• WHAT THIS TASK INVOLVES: Please output the data below exactly as given, starting at its first line and stopping after the line that contains "requires you to".

[Records drawn from a dataset]
---------------

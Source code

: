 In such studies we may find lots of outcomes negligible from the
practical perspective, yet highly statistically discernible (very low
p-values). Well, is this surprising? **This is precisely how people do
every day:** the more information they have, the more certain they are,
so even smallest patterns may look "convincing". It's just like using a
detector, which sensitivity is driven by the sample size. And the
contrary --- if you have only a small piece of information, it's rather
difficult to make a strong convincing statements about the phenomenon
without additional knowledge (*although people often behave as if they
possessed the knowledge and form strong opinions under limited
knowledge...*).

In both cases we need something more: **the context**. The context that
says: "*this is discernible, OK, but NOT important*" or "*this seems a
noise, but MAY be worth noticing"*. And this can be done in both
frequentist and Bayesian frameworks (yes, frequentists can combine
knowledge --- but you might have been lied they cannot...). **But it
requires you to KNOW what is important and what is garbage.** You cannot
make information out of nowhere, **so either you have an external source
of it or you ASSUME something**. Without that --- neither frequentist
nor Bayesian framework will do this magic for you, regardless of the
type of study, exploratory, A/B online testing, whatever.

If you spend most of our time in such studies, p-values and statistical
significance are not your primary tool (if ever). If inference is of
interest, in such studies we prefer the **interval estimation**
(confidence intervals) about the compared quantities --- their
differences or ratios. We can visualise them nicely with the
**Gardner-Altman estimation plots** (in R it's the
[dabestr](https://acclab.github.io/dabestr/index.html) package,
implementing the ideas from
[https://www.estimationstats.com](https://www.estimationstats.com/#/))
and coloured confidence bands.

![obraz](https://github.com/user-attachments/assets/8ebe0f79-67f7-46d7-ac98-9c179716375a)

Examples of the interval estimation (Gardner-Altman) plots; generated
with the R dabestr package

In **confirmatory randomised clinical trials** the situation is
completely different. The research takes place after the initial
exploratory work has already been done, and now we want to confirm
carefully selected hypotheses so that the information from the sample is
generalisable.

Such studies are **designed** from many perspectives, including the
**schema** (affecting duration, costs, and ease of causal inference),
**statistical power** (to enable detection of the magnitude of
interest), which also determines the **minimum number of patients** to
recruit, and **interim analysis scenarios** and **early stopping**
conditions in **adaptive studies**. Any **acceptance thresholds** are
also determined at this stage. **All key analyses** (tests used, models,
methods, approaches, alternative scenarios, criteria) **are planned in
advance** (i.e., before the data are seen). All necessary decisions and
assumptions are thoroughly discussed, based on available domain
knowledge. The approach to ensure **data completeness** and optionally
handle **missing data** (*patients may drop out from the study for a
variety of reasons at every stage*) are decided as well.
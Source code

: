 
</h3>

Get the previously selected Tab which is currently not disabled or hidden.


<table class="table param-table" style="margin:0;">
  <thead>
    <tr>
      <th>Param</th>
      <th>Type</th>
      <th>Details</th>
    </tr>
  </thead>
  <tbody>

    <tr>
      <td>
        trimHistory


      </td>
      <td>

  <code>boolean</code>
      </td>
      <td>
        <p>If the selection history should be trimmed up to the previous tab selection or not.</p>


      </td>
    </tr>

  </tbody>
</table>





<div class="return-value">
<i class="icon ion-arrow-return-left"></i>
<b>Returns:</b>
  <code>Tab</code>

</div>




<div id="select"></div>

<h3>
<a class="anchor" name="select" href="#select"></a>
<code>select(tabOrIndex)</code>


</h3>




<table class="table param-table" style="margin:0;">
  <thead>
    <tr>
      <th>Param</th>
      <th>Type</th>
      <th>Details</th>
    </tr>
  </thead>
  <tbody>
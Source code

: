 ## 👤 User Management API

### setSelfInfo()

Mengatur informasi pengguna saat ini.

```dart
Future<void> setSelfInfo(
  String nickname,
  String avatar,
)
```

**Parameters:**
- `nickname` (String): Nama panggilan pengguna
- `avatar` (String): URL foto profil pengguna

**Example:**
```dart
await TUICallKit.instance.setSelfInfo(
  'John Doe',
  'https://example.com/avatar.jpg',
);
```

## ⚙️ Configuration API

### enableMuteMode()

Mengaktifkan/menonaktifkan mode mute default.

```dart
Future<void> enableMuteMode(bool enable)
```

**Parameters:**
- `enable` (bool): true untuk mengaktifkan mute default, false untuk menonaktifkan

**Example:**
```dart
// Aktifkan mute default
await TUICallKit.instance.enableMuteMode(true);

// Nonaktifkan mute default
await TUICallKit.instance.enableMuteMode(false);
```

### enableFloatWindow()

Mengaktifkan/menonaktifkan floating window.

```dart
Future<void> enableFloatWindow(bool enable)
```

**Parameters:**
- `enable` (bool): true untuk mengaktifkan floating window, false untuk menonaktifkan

---------------

• EXERCISE RESULT:
Source code

: In such studies we may find lots of outcomes negligible from the
practical perspective, yet highly statistically discernible (very low
p-values). Well, is this surprising? **This is precisely how people do
every day:** the more information they have, the more certain they are,
so even smallest patterns may look "convincing". It's just like using a
detector, which sensitivity is driven by the sample size. And the
contrary --- if you have only a small piece of information, it's rather
difficult to make a strong convincing statements about the phenomenon
without additional knowledge (*although people often behave as if they
possessed the knowledge and form strong opinions under limited
knowledge...*).

In both cases we need something more: **the context**. The context that
says: "*this is discernible, OK, but NOT important*" or "*this seems a
noise, but MAY be worth noticing"*. And this can be done in both
frequentist and Bayesian frameworks (yes, frequentists can combine
knowledge --- but you might have been lied they cannot...). **But it
requires you to KNOW what is important and what is garbage.** You cannot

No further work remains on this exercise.